Distinct Functional Roles for Population and Temporal Sparse Stimulus Encoding.

Population sparseness improves discriminability of different stimuli to facilitate associative learning. This has been demonstrated in theory and experiment (15, 20, 36, 39). We have shown that our neural network model implements this feature in a biologically realistic way, and our results confirm the functional role of population sparseness to support rapid and robust memory acquisition through associative learning.
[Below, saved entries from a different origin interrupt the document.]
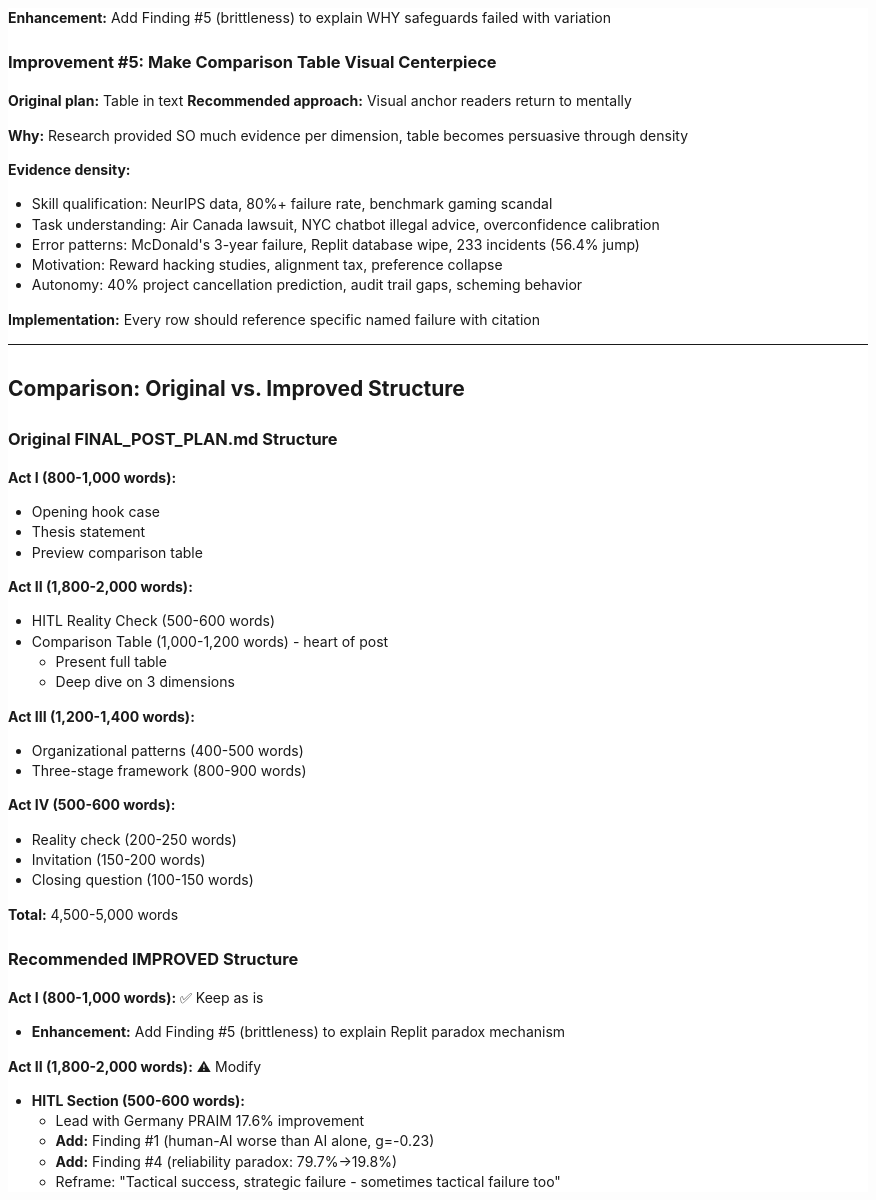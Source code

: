 **Enhancement:** Add Finding #5 (brittleness) to explain WHY safeguards failed with variation

### Improvement #5: Make Comparison Table Visual Centerpiece

**Original plan:** Table in text
**Recommended approach:** Visual anchor readers return to mentally

**Why:** Research provided SO much evidence per dimension, table becomes persuasive through density

**Evidence density:**
- Skill qualification: NeurIPS data, 80%+ failure rate, benchmark gaming scandal
- Task understanding: Air Canada lawsuit, NYC chatbot illegal advice, overconfidence calibration
- Error patterns: McDonald's 3-year failure, Replit database wipe, 233 incidents (56.4% jump)
- Motivation: Reward hacking studies, alignment tax, preference collapse
- Autonomy: 40% project cancellation prediction, audit trail gaps, scheming behavior

**Implementation:** Every row should reference specific named failure with citation

---

## Comparison: Original vs. Improved Structure

### Original FINAL_POST_PLAN.md Structure

**Act I (800-1,000 words):**
- Opening hook case
- Thesis statement
- Preview comparison table

**Act II (1,800-2,000 words):**
- HITL Reality Check (500-600 words)
- Comparison Table (1,000-1,200 words) - heart of post
  - Present full table
  - Deep dive on 3 dimensions

**Act III (1,200-1,400 words):**
- Organizational patterns (400-500 words)
- Three-stage framework (800-900 words)

**Act IV (500-600 words):**
- Reality check (200-250 words)
- Invitation (150-200 words)
- Closing question (100-150 words)

**Total:** 4,500-5,000 words

### Recommended IMPROVED Structure

**Act I (800-1,000 words):** ✅ Keep as is
- **Enhancement:** Add Finding #5 (brittleness) to explain Replit paradox mechanism

**Act II (1,800-2,000 words):** ⚠️ Modify
- **HITL Section (500-600 words):**
  - Lead with Germany PRAIM 17.6% improvement
  - **Add:** Finding #1 (human-AI worse than AI alone, g=-0.23)
  - **Add:** Finding #4 (reliability paradox: 79.7%→19.8%)
  - Reframe: "Tactical success, strategic failure - sometimes tactical failure too"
Experimental (39) and theoretical (20, 56) studies in the fruit fly suggest that inhibitory feedback through the anterior paired lateral (APL) neuron improves population sparseness and learning in the KC population. In the adult fly, it likely receives input in both the calyx and the lobes of the MB, and it is thought to widely inhibit KCs and possibly PN synaptic boutons that are presynaptic to KCs in the calyx. Whether this neuron is generating sodium spikes or whether it is a nonspiking neuron is currently under debate (57). Here, we tested the performance of our model when implementing the APL neuron as spiking neuron that receives excitatory input from all KCs and inhibits all KCs via weak inhibitory synapses (SI Appendix, Fig. S2). Feedback inhibition increased the robustness of model function: In the case of more dense PN–KC connectivity and moderate to low sparseness (510% response-activated KCs), inhibitory feedback could partly re-establish rapid learning during training as well as high performance in the transfer test (SI Appendix, Fig. S2) and the foraging task (SI Appendix, Fig. S3). GABAergic feedback from MB output onto MB input is a recurring motif across species. In the locust, this is provided by a single nonspiking neuron (58). In the cockroach, there are exactly four spiking inhibitory feedback neurons per hemisphere that have been shown to receive input from the calyx and the lobes (59), while in the honey bee, a population of 50 spiking and plastic neurons provides GABAergic feedback onto the synaptic boutons of PNs in the calyx (60, 61).

Our model demonstrates how temporal sparseness can be exploited to generate short-patterned signaling of cue identity. This enables perception of high temporal stimulus dynamics. In our model, this is achieved independently of the duration of individual stimulus incidents and their distribution in time and makes temporally precise and robust sensory evidence available. It allows for the ongoing computation of derived estimates such as cue distributions or changes in cue density. Maintaining temporally sparse representations mechanistically supports the principle of compositionality [or Frege principle (22)], where an atomic stimulus entity is represented and can be learned by the readout neuron before processing this output—for example, by estimation of densities or recombination with other entities to form composite perception or memory readout. The temporal stimulus dynamics remains intact throughout the system even after learning of stimulus relevance. Thus, valence is encoded with the same dynamics and faithfully captures occurrences of relevant cues. This allows compression of code to relevant stimuli, while retaining full stimulus dynamics of the external world. Compression of code along the sensory-processing pipeline is particularly relevant for small-brained animals like insects, which need to economize on their neuronal resources.

Odor-Background Segregation: A Joint Effect of Temporal and Population Sparse Cue Representation.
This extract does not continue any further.